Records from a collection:
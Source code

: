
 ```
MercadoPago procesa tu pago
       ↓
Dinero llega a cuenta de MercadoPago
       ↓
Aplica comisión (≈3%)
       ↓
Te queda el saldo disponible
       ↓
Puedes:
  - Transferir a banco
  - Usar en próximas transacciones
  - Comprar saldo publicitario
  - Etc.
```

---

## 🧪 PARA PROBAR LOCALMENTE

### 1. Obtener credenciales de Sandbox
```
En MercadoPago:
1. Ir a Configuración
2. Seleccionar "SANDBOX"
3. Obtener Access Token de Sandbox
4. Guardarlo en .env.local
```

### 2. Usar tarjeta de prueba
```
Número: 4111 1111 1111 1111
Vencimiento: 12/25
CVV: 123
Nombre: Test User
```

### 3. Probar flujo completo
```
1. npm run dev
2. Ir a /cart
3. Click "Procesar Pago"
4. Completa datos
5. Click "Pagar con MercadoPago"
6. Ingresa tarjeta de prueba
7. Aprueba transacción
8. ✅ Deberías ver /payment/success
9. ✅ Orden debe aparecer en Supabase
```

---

* * *

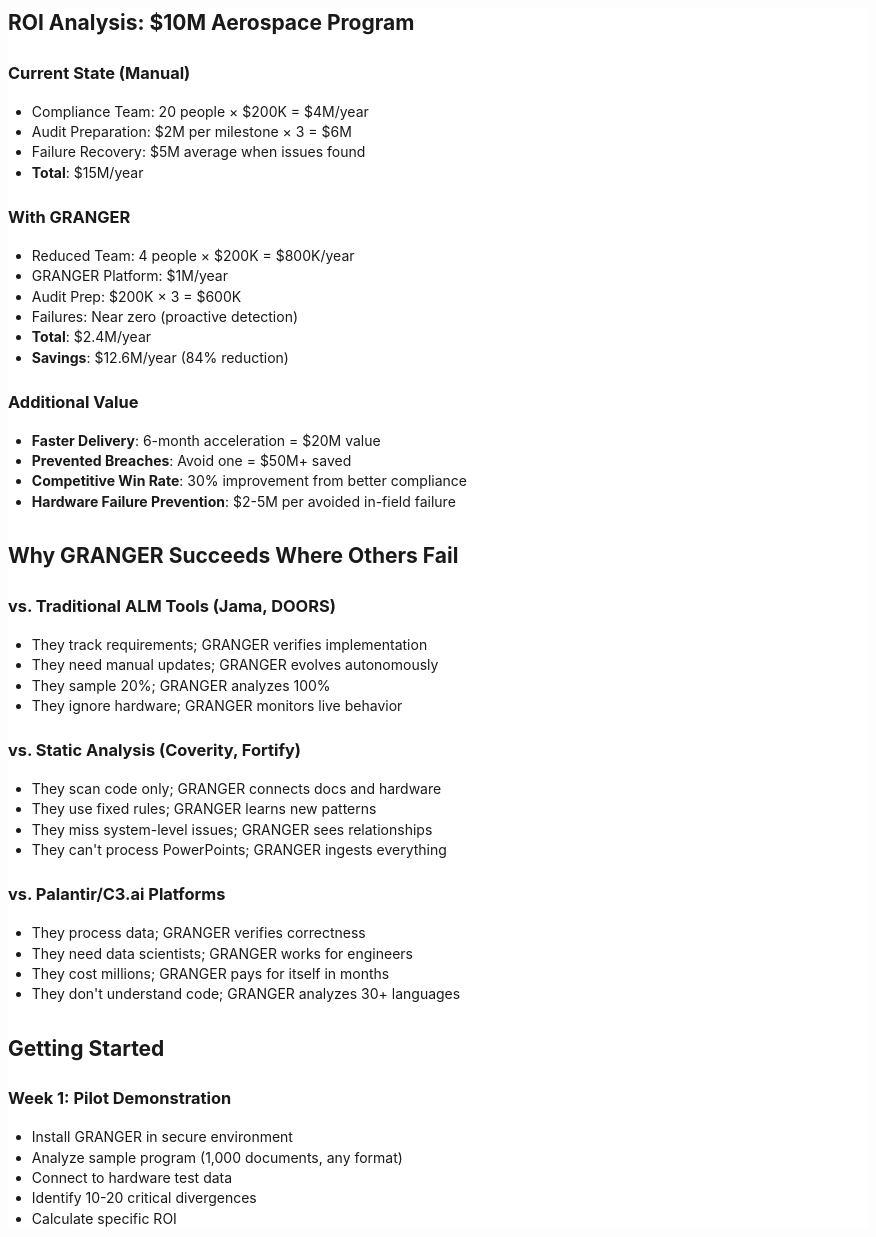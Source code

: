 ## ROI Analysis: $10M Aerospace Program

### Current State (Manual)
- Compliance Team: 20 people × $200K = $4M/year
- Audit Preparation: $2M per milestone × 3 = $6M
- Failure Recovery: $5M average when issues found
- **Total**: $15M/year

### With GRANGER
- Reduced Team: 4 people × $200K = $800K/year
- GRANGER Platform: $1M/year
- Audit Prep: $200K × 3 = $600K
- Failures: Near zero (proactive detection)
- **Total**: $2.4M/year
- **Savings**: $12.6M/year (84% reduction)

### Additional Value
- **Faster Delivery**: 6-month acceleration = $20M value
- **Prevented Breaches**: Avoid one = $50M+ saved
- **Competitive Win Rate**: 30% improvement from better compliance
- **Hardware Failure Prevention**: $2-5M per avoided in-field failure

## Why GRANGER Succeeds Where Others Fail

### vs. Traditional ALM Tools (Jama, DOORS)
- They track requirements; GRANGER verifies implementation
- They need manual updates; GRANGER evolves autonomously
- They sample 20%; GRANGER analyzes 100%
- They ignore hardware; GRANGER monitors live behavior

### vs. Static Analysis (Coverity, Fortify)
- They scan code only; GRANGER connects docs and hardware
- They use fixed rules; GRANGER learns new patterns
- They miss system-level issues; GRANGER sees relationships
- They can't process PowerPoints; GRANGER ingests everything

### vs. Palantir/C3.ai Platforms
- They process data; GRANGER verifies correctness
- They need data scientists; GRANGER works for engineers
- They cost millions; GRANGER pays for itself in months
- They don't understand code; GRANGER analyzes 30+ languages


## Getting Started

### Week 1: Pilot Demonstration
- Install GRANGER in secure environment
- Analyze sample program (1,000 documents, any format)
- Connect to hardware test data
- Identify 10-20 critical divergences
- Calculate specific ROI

TASK DETAILS: From the records above, extract exactly and only the lines that begin at the line with "- **Total**: $15M/year" and stop after the line with "### vs. Static Analysis (Coverity, Fortify)".

RESPONSE FOR THIS EXERCISE:
- **Total**: $15M/year

### With GRANGER
- Reduced Team: 4 people × $200K = $800K/year
- GRANGER Platform: $1M/year
- Audit Prep: $200K × 3 = $600K
- Failures: Near zero (proactive detection)
- **Total**: $2.4M/year
- **Savings**: $12.6M/year (84% reduction)

### Additional Value
- **Faster Delivery**: 6-month acceleration = $20M value
- **Prevented Breaches**: Avoid one = $50M+ saved
- **Competitive Win Rate**: 30% improvement from better compliance
- **Hardware Failure Prevention**: $2-5M per avoided in-field failure

## Why GRANGER Succeeds Where Others Fail

### vs. Traditional ALM Tools (Jama, DOORS)
- They track requirements; GRANGER verifies implementation
- They need manual updates; GRANGER evolves autonomously
- They sample 20%; GRANGER analyzes 100%
- They ignore hardware; GRANGER monitors live behavior

### vs. Static Analysis (Coverity, Fortify)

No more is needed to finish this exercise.